En 2000, il publie L'Adversaire, adapté au cinéma par Nicole Garcia, avant Un Roman russe (2007) et D'autres vies que la mienne (2009).

Il a également réalisé deux films, Retour à Kotelnitch en 2003 et La Moustache avec Vincent Lindon et Emmanuelle Devos en 2005.

En 2010, il a été membre du jury du Festival de Cannes présidé par Tim Burton.

Limonov existe. Emmanuel Carrère, dont les grands-parents maternels ont fui la Russie après la Révolution, l'a rencontré à Moscou.

Né Edouard Savenko le 22 février 1943, il a dix ans à la mort de Staline. C'est lui qui prend le nom de guerre Limonov, tiré du mot qui signifie «grenade» --celle qui explose-- en russe.

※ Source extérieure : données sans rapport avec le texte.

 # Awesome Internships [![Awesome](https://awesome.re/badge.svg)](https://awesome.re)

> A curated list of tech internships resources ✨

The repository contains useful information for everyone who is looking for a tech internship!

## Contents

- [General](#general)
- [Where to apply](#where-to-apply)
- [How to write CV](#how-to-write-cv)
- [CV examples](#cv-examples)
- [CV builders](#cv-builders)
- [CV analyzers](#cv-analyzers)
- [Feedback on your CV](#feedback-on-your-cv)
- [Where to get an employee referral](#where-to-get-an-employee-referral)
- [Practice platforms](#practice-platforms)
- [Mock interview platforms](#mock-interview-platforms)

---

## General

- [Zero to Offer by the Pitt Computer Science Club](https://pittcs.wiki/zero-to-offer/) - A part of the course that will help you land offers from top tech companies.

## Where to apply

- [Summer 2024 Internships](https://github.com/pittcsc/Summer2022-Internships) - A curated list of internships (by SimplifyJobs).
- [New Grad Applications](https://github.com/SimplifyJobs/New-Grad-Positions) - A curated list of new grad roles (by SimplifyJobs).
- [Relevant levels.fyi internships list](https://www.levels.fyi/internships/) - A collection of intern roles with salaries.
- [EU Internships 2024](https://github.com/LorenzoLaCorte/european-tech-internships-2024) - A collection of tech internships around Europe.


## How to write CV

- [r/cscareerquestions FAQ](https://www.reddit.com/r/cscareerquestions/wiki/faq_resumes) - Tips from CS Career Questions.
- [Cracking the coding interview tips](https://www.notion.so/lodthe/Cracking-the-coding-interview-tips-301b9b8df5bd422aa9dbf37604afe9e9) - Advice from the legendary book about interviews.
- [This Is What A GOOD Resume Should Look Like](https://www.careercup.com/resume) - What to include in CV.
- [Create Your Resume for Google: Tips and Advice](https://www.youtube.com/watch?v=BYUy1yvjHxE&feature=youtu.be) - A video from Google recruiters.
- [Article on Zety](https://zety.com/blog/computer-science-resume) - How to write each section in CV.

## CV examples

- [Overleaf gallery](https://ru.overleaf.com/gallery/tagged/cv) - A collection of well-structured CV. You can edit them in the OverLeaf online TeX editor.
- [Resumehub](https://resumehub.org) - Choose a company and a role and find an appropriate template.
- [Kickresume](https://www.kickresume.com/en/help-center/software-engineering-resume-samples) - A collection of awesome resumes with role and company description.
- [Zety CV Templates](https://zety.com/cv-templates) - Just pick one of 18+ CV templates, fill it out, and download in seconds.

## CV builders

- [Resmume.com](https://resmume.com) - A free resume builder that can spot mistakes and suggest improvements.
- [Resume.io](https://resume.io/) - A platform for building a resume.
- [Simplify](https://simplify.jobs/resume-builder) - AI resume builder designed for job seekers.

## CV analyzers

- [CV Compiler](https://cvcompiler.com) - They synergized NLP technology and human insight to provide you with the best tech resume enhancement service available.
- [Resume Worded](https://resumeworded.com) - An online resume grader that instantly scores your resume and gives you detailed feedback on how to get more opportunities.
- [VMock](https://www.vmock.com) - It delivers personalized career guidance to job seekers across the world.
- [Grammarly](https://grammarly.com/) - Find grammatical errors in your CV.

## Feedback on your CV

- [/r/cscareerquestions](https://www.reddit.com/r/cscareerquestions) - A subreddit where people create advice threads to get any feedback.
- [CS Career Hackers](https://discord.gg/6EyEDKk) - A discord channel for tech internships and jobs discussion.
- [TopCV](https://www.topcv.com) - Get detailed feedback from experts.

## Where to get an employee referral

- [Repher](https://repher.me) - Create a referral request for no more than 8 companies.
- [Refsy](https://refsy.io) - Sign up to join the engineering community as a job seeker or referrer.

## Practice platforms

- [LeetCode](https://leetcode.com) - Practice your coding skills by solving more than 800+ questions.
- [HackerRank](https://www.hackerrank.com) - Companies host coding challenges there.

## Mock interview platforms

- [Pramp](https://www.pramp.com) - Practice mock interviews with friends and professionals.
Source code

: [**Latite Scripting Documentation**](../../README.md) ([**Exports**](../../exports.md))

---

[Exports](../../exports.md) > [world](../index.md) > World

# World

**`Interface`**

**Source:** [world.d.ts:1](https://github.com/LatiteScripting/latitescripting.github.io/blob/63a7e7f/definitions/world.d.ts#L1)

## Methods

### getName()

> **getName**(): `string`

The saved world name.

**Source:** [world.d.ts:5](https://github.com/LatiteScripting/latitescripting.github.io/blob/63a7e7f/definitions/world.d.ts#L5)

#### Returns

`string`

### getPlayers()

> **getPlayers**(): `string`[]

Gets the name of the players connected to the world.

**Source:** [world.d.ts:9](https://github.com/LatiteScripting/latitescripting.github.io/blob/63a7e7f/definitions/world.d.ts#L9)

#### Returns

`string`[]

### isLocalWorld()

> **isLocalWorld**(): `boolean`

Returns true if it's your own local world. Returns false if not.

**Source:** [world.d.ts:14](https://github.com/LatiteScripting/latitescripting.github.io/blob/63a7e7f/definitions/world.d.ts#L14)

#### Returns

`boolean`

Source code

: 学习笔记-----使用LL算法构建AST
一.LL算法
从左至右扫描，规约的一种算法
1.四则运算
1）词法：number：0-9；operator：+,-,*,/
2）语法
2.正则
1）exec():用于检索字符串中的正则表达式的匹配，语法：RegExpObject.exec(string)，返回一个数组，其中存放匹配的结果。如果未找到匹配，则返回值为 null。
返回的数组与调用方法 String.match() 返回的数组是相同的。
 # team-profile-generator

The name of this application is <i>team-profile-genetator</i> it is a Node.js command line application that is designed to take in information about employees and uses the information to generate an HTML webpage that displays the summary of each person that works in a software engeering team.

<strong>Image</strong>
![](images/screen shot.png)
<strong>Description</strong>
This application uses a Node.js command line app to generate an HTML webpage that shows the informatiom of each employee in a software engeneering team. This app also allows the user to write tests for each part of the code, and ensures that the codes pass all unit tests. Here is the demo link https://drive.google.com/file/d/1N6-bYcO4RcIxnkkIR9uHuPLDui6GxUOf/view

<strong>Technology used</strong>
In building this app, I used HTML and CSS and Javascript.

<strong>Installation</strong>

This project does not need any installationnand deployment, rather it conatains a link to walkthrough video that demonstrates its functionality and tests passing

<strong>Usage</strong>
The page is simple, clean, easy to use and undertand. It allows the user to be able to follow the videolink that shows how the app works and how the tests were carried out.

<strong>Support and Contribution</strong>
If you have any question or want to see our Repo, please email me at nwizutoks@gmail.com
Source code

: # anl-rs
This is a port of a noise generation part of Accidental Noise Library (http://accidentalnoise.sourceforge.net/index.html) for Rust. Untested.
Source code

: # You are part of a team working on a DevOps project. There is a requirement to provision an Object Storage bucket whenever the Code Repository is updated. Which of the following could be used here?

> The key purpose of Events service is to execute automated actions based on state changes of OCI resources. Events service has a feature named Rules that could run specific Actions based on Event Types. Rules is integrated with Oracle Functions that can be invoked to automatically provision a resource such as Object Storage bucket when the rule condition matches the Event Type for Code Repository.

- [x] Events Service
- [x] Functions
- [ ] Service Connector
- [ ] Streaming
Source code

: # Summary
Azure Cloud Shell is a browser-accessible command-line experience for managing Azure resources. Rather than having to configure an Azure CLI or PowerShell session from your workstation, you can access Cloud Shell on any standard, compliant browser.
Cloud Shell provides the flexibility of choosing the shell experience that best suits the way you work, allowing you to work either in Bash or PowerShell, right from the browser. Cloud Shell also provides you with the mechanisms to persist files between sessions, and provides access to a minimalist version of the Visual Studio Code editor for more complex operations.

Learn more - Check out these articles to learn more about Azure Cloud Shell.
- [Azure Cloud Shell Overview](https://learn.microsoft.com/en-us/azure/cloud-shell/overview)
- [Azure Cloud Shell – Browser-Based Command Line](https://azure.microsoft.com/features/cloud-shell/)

Il a été voyou en Ukraine, idole de l'underground soviétique, clochard puis valet de chambre d'un milliardaire à Manhattan. Ecrivain branché à Paris, soldat perdu dans les guerres des Balkans puis vieux chef charismatique d'un parti de jeunes desperados, le parti national-bolchevik.

«Lui-même se voit comme un héros, on peut le considérer comme un salaud. Je suspends pour ma part mon jugement», explique Emmanuel Carrère qui se met aussi en scène dans le roman, ainsi que sa mère, l'historienne et académicienne Hélène Carrère d'Encausse, spécialiste de la Russie.